_TASK TO COMPLETE_.
Return the following data exactly, with all pictures left out.
START DATA EXCERPTS
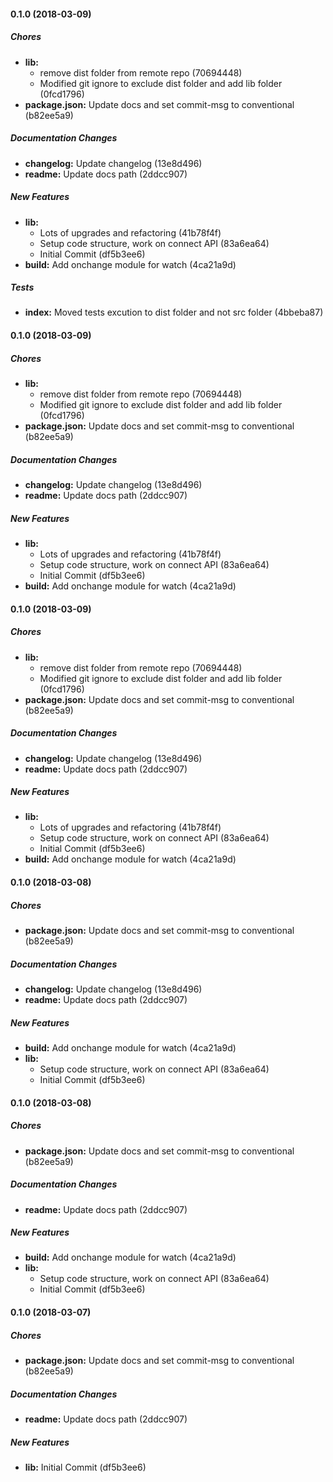 #### 0.1.0 (2018-03-09)

##### Chores

* **lib:**
  *  remove dist folder from remote repo (70694448)
  *  Modified git ignore to exclude dist folder and add lib folder (0fcd1796)
* **package.json:**  Update docs and set commit-msg to conventional (b82ee5a9)

##### Documentation Changes

* **changelog:**  Update changelog (13e8d496)
* **readme:**  Update docs path (2ddcc907)

##### New Features

* **lib:**
  *  Lots of upgrades and refactoring (41b78f4f)
  *  Setup code structure, work on connect API (83a6ea64)
  *  Initial Commit (df5b3ee6)
* **build:**  Add onchange module for watch (4ca21a9d)

##### Tests

* **index:**  Moved tests excution to dist folder and not src folder (4bbeba87)

#### 0.1.0 (2018-03-09)

##### Chores

* **lib:**
  *  remove dist folder from remote repo (70694448)
  *  Modified git ignore to exclude dist folder and add lib folder (0fcd1796)
* **package.json:**  Update docs and set commit-msg to conventional (b82ee5a9)

##### Documentation Changes

* **changelog:**  Update changelog (13e8d496)
* **readme:**  Update docs path (2ddcc907)

##### New Features

* **lib:**
  *  Lots of upgrades and refactoring (41b78f4f)
  *  Setup code structure, work on connect API (83a6ea64)
  *  Initial Commit (df5b3ee6)
* **build:**  Add onchange module for watch (4ca21a9d)

#### 0.1.0 (2018-03-09)

##### Chores

* **lib:**
  *  remove dist folder from remote repo (70694448)
  *  Modified git ignore to exclude dist folder and add lib folder (0fcd1796)
* **package.json:**  Update docs and set commit-msg to conventional (b82ee5a9)

##### Documentation Changes

* **changelog:**  Update changelog (13e8d496)
* **readme:**  Update docs path (2ddcc907)

##### New Features

* **lib:**
  *  Lots of upgrades and refactoring (41b78f4f)
  *  Setup code structure, work on connect API (83a6ea64)
  *  Initial Commit (df5b3ee6)
* **build:**  Add onchange module for watch (4ca21a9d)

#### 0.1.0 (2018-03-08)

##### Chores

* **package.json:**  Update docs and set commit-msg to conventional (b82ee5a9)

##### Documentation Changes

* **changelog:**  Update changelog (13e8d496)
* **readme:**  Update docs path (2ddcc907)

##### New Features

* **build:**  Add onchange module for watch (4ca21a9d)
* **lib:**
  *  Setup code structure, work on connect API (83a6ea64)
  *  Initial Commit (df5b3ee6)

#### 0.1.0 (2018-03-08)

##### Chores

* **package.json:**  Update docs and set commit-msg to conventional (b82ee5a9)

##### Documentation Changes

* **readme:**  Update docs path (2ddcc907)

##### New Features

* **build:**  Add onchange module for watch (4ca21a9d)
* **lib:**
  *  Setup code structure, work on connect API (83a6ea64)
  *  Initial Commit (df5b3ee6)

#### 0.1.0 (2018-03-07)

##### Chores

* **package.json:**  Update docs and set commit-msg to conventional (b82ee5a9)

##### Documentation Changes

* **readme:**  Update docs path (2ddcc907)

##### New Features

* **lib:**  Initial Commit (df5b3ee6)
END DATA EXCERPTS
_RESPONSE BELOW_.
 #### 0.1.0 (2018-03-09)

##### Chores

* **lib:**
  *  remove dist folder from remote repo (70694448)
  *  Modified git ignore to exclude dist folder and add lib folder (0fcd1796)
* **package.json:**  Update docs and set commit-msg to conventional (b82ee5a9)

##### Documentation Changes

* **changelog:**  Update changelog (13e8d496)
* **readme:**  Update docs path (2ddcc907)

##### New Features

* **lib:**
  *  Lots of upgrades and refactoring (41b78f4f)
  *  Setup code structure, work on connect API (83a6ea64)
  *  Initial Commit (df5b3ee6)
* **build:**  Add onchange module for watch (4ca21a9d)

##### Tests

* **index:**  Moved tests excution to dist folder and not src folder (4bbeba87)

#### 0.1.0 (2018-03-09)

##### Chores

* **lib:**
  *  remove dist folder from remote repo (70694448)
  *  Modified git ignore to exclude dist folder and add lib folder (0fcd1796)
* **package.json:**  Update docs and set commit-msg to conventional (b82ee5a9)

##### Documentation Changes

* **changelog:**  Update changelog (13e8d496)
* **readme:**  Update docs path (2ddcc907)

##### New Features

* **lib:**
  *  Lots of upgrades and refactoring (41b78f4f)
  *  Setup code structure, work on connect API (83a6ea64)
  *  Initial Commit (df5b3ee6)
* **build:**  Add onchange module for watch (4ca21a9d)

#### 0.1.0 (2018-03-09)

##### Chores

* **lib:**
  *  remove dist folder from remote repo (70694448)
  *  Modified git ignore to exclude dist folder and add lib folder (0fcd1796)
* **package.json:**  Update docs and set commit-msg to conventional (b82ee5a9)

##### Documentation Changes

* **changelog:**  Update changelog (13e8d496)
* **readme:**  Update docs path (2ddcc907)

##### New Features

* **lib:**
  *  Lots of upgrades and refactoring (41b78f4f)
  *  Setup code structure, work on connect API (83a6ea64)
  *  Initial Commit (df5b3ee6)
* **build:**  Add onchange module for watch (4ca21a9d)

#### 0.1.0 (2018-03-08)

##### Chores

* **package.json:**  Update docs and set commit-msg to conventional (b82ee5a9)

##### Documentation Changes

* **changelog:**  Update changelog (13e8d496)
* **readme:**  Update docs path (2ddcc907)

##### New Features

* **build:**  Add onchange module for watch (4ca21a9d)
* **lib:**
  *  Setup code structure, work on connect API (83a6ea64)
  *  Initial Commit (df5b3ee6)

#### 0.1.0 (2018-03-08)

##### Chores

* **package.json:**  Update docs and set commit-msg to conventional (b82ee5a9)

##### Documentation Changes

* **readme:**  Update docs path (2ddcc907)

##### New Features

* **build:**  Add onchange module for watch (4ca21a9d)
* **lib:**
  *  Setup code structure, work on connect API (83a6ea64)
  *  Initial Commit (df5b3ee6)

#### 0.1.0 (2018-03-07)

##### Chores

* **package.json:**  Update docs and set commit-msg to conventional (b82ee5a9)

##### Documentation Changes

* **readme:**  Update docs path (2ddcc907)

##### New Features

* **lib:**  Initial Commit (df5b3ee6)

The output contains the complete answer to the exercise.